YOUR OBJECTIVE. Please repeat the entries word for word and keep the images out.

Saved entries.
▽
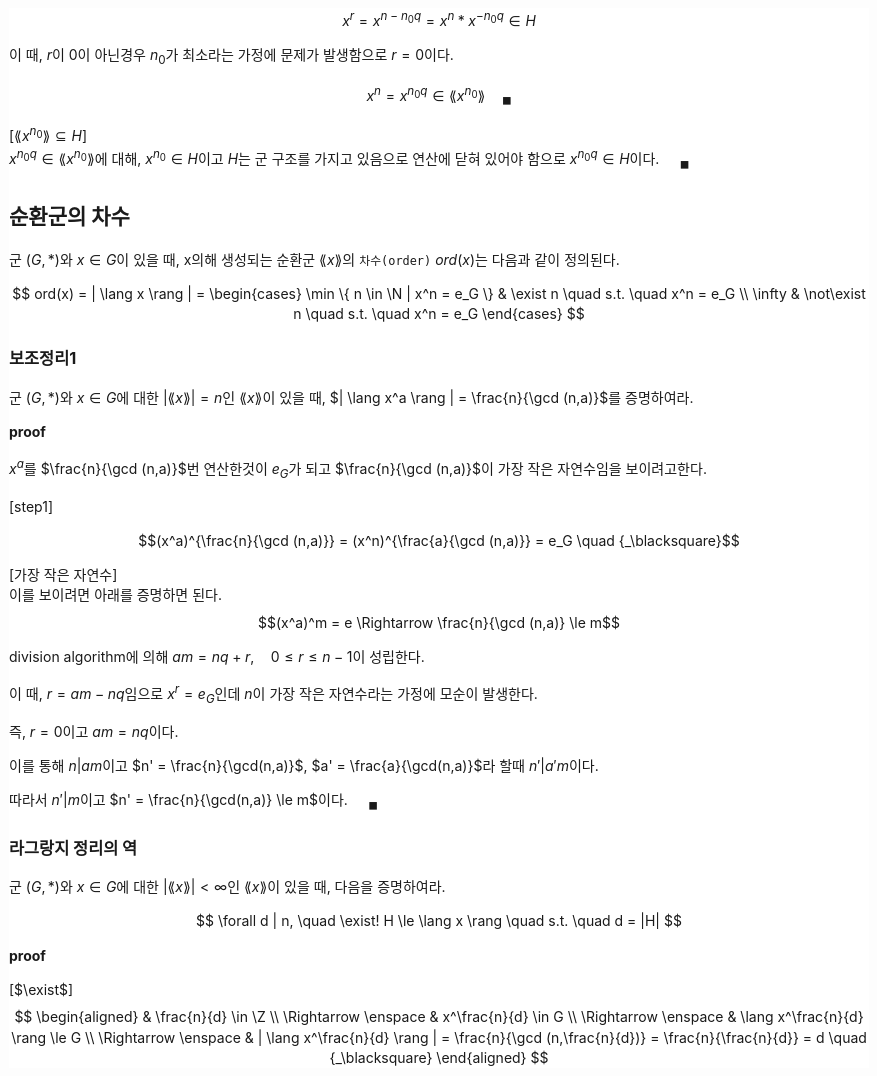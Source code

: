 $$ x^r = x^{n-n_0q} = x^n * x^{-n_0q} \in H $$

이 때, $r$이 0이 아닌경우 $n_0$가 최소라는 가정에 문제가 발생함으로 $r=0$이다. 

$$ x^n = x^{n_0q} \in \lang x^{n_0} \rang \quad {_\blacksquare} $$

[$\lang x^{n_0} \rang \subseteq H$]  
$x^{n_0q} \in \lang x^{n_0} \rang$에 대해, $x^{n_0} \in H$이고 $H$는 군 구조를 가지고 있음으로 연산에 닫혀 있어야 함으로 $x^{n_0q} \in H$이다. $\quad {_\blacksquare}$

## 순환군의 차수

군 $(G,*)$와 $x \in G$이 있을 때, x의해 생성되는 순환군 $\lang x \rang$의 `차수(order)` $ord(x)$는 다음과 같이 정의된다.

$$ ord(x) = | \lang x \rang | =  \begin{cases} \min \{ n \in \N | x^n = e_G \} & \exist n \quad s.t. \quad x^n = e_G \\ \infty & \not\exist n \quad s.t. \quad x^n = e_G   \end{cases} $$


### 보조정리1

군 $(G,*)$와 $x \in G$에 대한 $|\lang x \rang| = n$인 $\lang x \rang$이 있을 때, $| \lang x^a \rang | = \frac{n}{\gcd (n,a)}$를 증명하여라.

**proof**

$x^a$를 $\frac{n}{\gcd (n,a)}$번 연산한것이 $e_G$가 되고 $\frac{n}{\gcd (n,a)}$이 가장 작은 자연수임을 보이려고한다.

[step1]  

$$(x^a)^{\frac{n}{\gcd (n,a)}} = (x^n)^{\frac{a}{\gcd (n,a)}} = e_G \quad {_\blacksquare}$$

[가장 작은 자연수]  
이를 보이려면 아래를 증명하면 된다.
$$(x^a)^m = e \Rightarrow  \frac{n}{\gcd (n,a)} \le m$$

division algorithm에 의해 $am = nq + r, \quad 0 \le r \le n-1$이 성립한다.

이 때, $r = am - nq$임으로 $x^r = e_G$인데 $n$이 가장 작은 자연수라는 가정에 모순이 발생한다.

즉, $r=0$이고 $am = nq$이다.

이를 통해 $n | am$이고 $n' = \frac{n}{\gcd(n,a)}$, $a' = \frac{a}{\gcd(n,a)}$라 할때 $n' | a'm$이다.

따라서 $n' | m$이고 $n' = \frac{n}{\gcd(n,a)} \le m$이다. $\quad {_\blacksquare}$


### 라그랑지 정리의 역

군 $(G,*)$와 $x \in G$에 대한 $|\lang x \rang| < \infty$인 $\lang x \rang$이 있을 때, 다음을 증명하여라.

$$ \forall d | n, \quad \exist! H \le \lang x \rang \quad s.t. \quad d = |H| $$

**proof**

[$\exist$]  
$$ \begin{aligned} & \frac{n}{d} \in \Z \\ \Rightarrow \enspace & x^\frac{n}{d} \in G \\ \Rightarrow \enspace &  \lang x^\frac{n}{d} \rang \le G \\ \Rightarrow \enspace & | \lang x^\frac{n}{d} \rang | = \frac{n}{\gcd (n,\frac{n}{d})} = \frac{n}{\frac{n}{d}} = d \quad {_\blacksquare} \end{aligned} $$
△
EXPECTED ANSWER.
Source code

: $$ x^r = x^{n-n_0q} = x^n * x^{-n_0q} \in H $$

이 때, $r$이 0이 아닌경우 $n_0$가 최소라는 가정에 문제가 발생함으로 $r=0$이다. 

$$ x^n = x^{n_0q} \in \lang x^{n_0} \rang \quad {_\blacksquare} $$

[$\lang x^{n_0} \rang \subseteq H$]  
$x^{n_0q} \in \lang x^{n_0} \rang$에 대해, $x^{n_0} \in H$이고 $H$는 군 구조를 가지고 있음으로 연산에 닫혀 있어야 함으로 $x^{n_0q} \in H$이다. $\quad {_\blacksquare}$

## 순환군의 차수

군 $(G,*)$와 $x \in G$이 있을 때, x의해 생성되는 순환군 $\lang x \rang$의 `차수(order)` $ord(x)$는 다음과 같이 정의된다.

$$ ord(x) = | \lang x \rang | =  \begin{cases} \min \{ n \in \N | x^n = e_G \} & \exist n \quad s.t. \quad x^n = e_G \\ \infty & \not\exist n \quad s.t. \quad x^n = e_G   \end{cases} $$


### 보조정리1

군 $(G,*)$와 $x \in G$에 대한 $|\lang x \rang| = n$인 $\lang x \rang$이 있을 때, $| \lang x^a \rang | = \frac{n}{\gcd (n,a)}$를 증명하여라.

**proof**

$x^a$를 $\frac{n}{\gcd (n,a)}$번 연산한것이 $e_G$가 되고 $\frac{n}{\gcd (n,a)}$이 가장 작은 자연수임을 보이려고한다.

[step1]  

$$(x^a)^{\frac{n}{\gcd (n,a)}} = (x^n)^{\frac{a}{\gcd (n,a)}} = e_G \quad {_\blacksquare}$$

[가장 작은 자연수]  
이를 보이려면 아래를 증명하면 된다.
$$(x^a)^m = e \Rightarrow  \frac{n}{\gcd (n,a)} \le m$$

division algorithm에 의해 $am = nq + r, \quad 0 \le r \le n-1$이 성립한다.

이 때, $r = am - nq$임으로 $x^r = e_G$인데 $n$이 가장 작은 자연수라는 가정에 모순이 발생한다.

즉, $r=0$이고 $am = nq$이다.

이를 통해 $n | am$이고 $n' = \frac{n}{\gcd(n,a)}$, $a' = \frac{a}{\gcd(n,a)}$라 할때 $n' | a'm$이다.

따라서 $n' | m$이고 $n' = \frac{n}{\gcd(n,a)} \le m$이다. $\quad {_\blacksquare}$


### 라그랑지 정리의 역

군 $(G,*)$와 $x \in G$에 대한 $|\lang x \rang| < \infty$인 $\lang x \rang$이 있을 때, 다음을 증명하여라.

$$ \forall d | n, \quad \exist! H \le \lang x \rang \quad s.t. \quad d = |H| $$

**proof**

[$\exist$]  
$$ \begin{aligned} & \frac{n}{d} \in \Z \\ \Rightarrow \enspace & x^\frac{n}{d} \in G \\ \Rightarrow \enspace &  \lang x^\frac{n}{d} \rang \le G \\ \Rightarrow \enspace & | \lang x^\frac{n}{d} \rang | = \frac{n}{\gcd (n,\frac{n}{d})} = \frac{n}{\frac{n}{d}} = d \quad {_\blacksquare} \end{aligned} $$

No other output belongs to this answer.